Your instructions =>
Go through the records below and return each line that has "also" in it.

Information shown =>

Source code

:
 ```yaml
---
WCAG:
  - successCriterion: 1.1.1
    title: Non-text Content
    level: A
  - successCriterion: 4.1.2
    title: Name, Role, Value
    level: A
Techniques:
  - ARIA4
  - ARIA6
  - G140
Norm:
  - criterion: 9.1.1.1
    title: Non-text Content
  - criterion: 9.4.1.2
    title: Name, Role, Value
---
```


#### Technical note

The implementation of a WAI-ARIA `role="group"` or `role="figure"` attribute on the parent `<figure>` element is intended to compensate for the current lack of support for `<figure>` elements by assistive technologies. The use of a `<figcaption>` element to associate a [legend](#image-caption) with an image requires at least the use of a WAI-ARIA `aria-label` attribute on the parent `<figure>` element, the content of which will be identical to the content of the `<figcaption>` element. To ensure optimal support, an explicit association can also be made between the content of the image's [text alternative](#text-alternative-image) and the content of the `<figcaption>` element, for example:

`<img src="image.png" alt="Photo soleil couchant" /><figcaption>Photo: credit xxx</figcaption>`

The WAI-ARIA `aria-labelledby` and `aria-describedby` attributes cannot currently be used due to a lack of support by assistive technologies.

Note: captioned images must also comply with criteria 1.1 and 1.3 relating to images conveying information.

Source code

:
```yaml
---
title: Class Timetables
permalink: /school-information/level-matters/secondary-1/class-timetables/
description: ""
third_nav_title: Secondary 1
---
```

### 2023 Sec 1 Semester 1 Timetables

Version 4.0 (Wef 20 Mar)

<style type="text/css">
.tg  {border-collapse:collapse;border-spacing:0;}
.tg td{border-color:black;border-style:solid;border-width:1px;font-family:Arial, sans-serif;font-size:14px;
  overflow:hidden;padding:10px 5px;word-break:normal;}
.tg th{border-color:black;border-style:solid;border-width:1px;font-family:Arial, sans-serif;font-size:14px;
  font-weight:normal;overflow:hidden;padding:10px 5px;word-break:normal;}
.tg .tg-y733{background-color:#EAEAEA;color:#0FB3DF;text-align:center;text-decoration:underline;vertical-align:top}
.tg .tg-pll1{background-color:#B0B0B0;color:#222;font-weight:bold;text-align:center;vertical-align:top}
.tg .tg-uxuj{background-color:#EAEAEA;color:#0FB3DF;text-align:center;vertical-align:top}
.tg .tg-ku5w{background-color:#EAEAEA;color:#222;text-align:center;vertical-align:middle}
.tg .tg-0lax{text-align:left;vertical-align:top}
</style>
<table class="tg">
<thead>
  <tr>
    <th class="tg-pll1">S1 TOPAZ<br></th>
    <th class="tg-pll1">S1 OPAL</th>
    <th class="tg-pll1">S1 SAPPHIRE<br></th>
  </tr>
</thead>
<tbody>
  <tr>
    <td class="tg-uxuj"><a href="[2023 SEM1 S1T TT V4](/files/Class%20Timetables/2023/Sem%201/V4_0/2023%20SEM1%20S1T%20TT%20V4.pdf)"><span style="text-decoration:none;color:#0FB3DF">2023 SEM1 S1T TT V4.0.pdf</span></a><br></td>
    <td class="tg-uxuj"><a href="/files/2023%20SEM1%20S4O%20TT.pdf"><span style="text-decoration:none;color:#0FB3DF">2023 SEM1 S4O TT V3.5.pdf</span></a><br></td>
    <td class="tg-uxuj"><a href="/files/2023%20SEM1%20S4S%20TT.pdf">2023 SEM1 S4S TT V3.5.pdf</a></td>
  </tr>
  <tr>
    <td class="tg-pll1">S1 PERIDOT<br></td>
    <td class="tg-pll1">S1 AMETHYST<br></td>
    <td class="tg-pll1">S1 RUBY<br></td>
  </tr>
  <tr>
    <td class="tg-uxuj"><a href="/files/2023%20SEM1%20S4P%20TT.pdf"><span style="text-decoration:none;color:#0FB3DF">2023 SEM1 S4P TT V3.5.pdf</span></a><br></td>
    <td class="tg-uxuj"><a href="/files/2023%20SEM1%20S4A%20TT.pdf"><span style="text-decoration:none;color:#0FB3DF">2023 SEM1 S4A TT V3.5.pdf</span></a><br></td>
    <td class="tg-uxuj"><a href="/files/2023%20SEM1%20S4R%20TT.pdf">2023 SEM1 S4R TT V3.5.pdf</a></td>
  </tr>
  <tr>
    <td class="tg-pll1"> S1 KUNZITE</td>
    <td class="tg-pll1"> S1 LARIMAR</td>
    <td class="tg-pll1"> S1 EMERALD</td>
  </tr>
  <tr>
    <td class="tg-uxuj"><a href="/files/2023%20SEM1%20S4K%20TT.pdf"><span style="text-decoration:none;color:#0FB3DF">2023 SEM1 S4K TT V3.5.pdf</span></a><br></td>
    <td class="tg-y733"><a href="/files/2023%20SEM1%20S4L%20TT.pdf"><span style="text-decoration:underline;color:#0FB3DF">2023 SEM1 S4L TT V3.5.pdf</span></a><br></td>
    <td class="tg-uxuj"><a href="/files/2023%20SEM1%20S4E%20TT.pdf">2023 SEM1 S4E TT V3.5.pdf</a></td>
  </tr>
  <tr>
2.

Response for this exercise =>
The implementation of a WAI-ARIA `role="group"` or `role="figure"` attribute on the parent `<figure>` element is intended to compensate for the current lack of support for `<figure>` elements by assistive technologies. The use of a `<figcaption>` element to associate a [legend](#image-caption) with an image requires at least the use of a WAI-ARIA `aria-label` attribute on the parent `<figure>` element, the content of which will be identical to the content of the `<figcaption>` element. To ensure optimal support, an explicit association can also be made between the content of the image's [text alternative](#text-alternative-image) and the content of the `<figcaption>` element, for example:
Note: captioned images must also comply with criteria 1.1 and 1.3 relating to images conveying information.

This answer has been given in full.